(What needs to be done): Across the listing, count the lines that include the string "each". Give nothing besides the number.
##### Entries provided #####
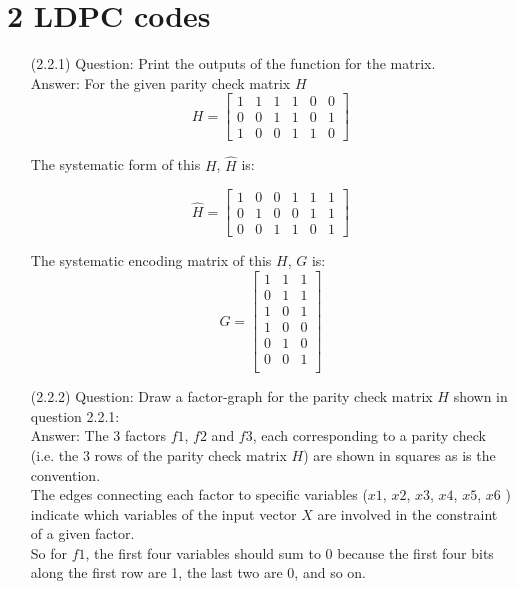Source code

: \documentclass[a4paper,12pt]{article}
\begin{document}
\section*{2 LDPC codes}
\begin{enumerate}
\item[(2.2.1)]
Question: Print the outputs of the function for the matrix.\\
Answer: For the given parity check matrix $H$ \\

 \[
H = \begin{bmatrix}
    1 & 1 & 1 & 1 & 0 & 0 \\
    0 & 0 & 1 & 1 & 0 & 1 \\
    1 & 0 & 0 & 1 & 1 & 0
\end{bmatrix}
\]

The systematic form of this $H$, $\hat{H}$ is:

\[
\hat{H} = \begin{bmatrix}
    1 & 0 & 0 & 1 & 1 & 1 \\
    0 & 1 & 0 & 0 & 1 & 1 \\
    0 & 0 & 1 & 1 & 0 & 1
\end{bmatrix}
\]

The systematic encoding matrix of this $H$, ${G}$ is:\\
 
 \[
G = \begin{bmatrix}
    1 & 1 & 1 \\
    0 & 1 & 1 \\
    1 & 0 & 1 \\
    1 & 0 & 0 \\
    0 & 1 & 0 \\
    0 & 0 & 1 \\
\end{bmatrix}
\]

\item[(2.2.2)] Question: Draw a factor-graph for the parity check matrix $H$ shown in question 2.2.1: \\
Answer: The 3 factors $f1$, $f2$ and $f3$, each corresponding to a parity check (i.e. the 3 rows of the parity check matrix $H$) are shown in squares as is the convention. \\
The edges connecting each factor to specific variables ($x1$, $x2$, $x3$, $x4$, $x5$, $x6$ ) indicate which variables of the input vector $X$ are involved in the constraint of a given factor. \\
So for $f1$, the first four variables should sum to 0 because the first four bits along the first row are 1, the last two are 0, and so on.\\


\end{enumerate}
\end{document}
#####
(Problem solution): 2